### Task objective
Would it be possible to write out each entry below exactly, without the pictures?

• • • • •

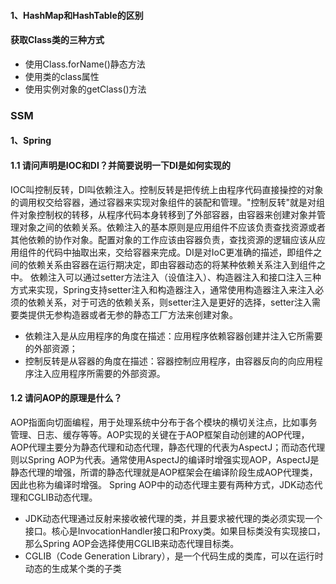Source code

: #### 1、HashMap和HashTable的区别
#### 获取Class类的三种方式
- 使用Class.forName()静态方法
- 使用类的class属性
- 使用实例对象的getClass()方法
### SSM
#### 1、Spring
#### 1.1 请问声明是IOC和DI？并简要说明一下DI是如何实现的
IOC叫控制反转，DI叫依赖注入。控制反转是把传统上由程序代码直接操控的对象的调用权交给容器，通过容器来实现对象组件的装配和管理。"控制反转"就是对组件对象控制权的转移，从程序代码本身转移到了外部容器，由容器来创建对象并管理对象之间的依赖关系。依赖注入的基本原则是应用组件不应该负责查找资源或者其他依赖的协作对象。配置对象的工作应该由容器负责，查找资源的逻辑应该从应用组件的代码中抽取出来，交给容器来完成。DI是对IoC更准确的描述，即组件之间的依赖关系由容器在运行期决定，即由容器动态的将某种依赖关系注入到组件之中。
依赖注入可以通过setter方法注入（设值注入）、构造器注入和接口注入三种方式来实现，Spring支持setter注入和构造器注入，通常使用构造器注入来注入必须的依赖关系，对于可选的依赖关系，则setter注入是更好的选择，setter注入需要类提供无参构造器或者无参的静态工厂方法来创建对象。
- 依赖注入是从应用程序的角度在描述：应用程序依赖容器创建并注入它所需要的外部资源；
- 控制反转是从容器的角度在描述：容器控制应用程序，由容器反向的向应用程序注入应用程序所需要的外部资源。
#### 1.2 请问AOP的原理是什么？
AOP指面向切面编程，用于处理系统中分布于各个模块的横切关注点，比如事务管理、日志、缓存等等。AOP实现的关键在于AOP框架自动创建的AOP代理，AOP代理主要分为静态代理和动态代理，静态代理的代表为AspectJ；而动态代理则以Spring AOP为代表。通常使用AspectJ的编译时增强实现AOP，AspectJ是静态代理的增强，所谓的静态代理就是AOP框架会在编译阶段生成AOP代理类，因此也称为编译时增强。
Spring AOP中的动态代理主要有两种方式，JDK动态代理和CGLIB动态代理。
- JDK动态代理通过反射来接收被代理的类，并且要求被代理的类必须实现一个接口。核心是InvocationHandler接口和Proxy类。如果目标类没有实现接口，那么Spring AOP会选择使用CGLIB来动态代理目标类。
- CGLIB（Code Generation Library），是一个代码生成的类库，可以在运行时动态的生成某个类的子类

• • • • •

### Completed task
Source code

: #### 1、HashMap和HashTable的区别
#### 获取Class类的三种方式
- 使用Class.forName()静态方法
- 使用类的class属性
- 使用实例对象的getClass()方法
### SSM
#### 1、Spring
#### 1.1 请问声明是IOC和DI？并简要说明一下DI是如何实现的
IOC叫控制反转，DI叫依赖注入。控制反转是把传统上由程序代码直接操控的对象的调用权交给容器，通过容器来实现对象组件的装配和管理。"控制反转"就是对组件对象控制权的转移，从程序代码本身转移到了外部容器，由容器来创建对象并管理对象之间的依赖关系。依赖注入的基本原则是应用组件不应该负责查找资源或者其他依赖的协作对象。配置对象的工作应该由容器负责，查找资源的逻辑应该从应用组件的代码中抽取出来，交给容器来完成。DI是对IoC更准确的描述，即组件之间的依赖关系由容器在运行期决定，即由容器动态的将某种依赖关系注入到组件之中。
依赖注入可以通过setter方法注入（设值注入）、构造器注入和接口注入三种方式来实现，Spring支持setter注入和构造器注入，通常使用构造器注入来注入必须的依赖关系，对于可选的依赖关系，则setter注入是更好的选择，setter注入需要类提供无参构造器或者无参的静态工厂方法来创建对象。
- 依赖注入是从应用程序的角度在描述：应用程序依赖容器创建并注入它所需要的外部资源；
- 控制反转是从容器的角度在描述：容器控制应用程序，由容器反向的向应用程序注入应用程序所需要的外部资源。
#### 1.2 请问AOP的原理是什么？
AOP指面向切面编程，用于处理系统中分布于各个模块的横切关注点，比如事务管理、日志、缓存等等。AOP实现的关键在于AOP框架自动创建的AOP代理，AOP代理主要分为静态代理和动态代理，静态代理的代表为AspectJ；而动态代理则以Spring AOP为代表。通常使用AspectJ的编译时增强实现AOP，AspectJ是静态代理的增强，所谓的静态代理就是AOP框架会在编译阶段生成AOP代理类，因此也称为编译时增强。
Spring AOP中的动态代理主要有两种方式，JDK动态代理和CGLIB动态代理。
- JDK动态代理通过反射来接收被代理的类，并且要求被代理的类必须实现一个接口。核心是InvocationHandler接口和Proxy类。如果目标类没有实现接口，那么Spring AOP会选择使用CGLIB来动态代理目标类。
- CGLIB（Code Generation Library），是一个代码生成的类库，可以在运行时动态的生成某个类的子类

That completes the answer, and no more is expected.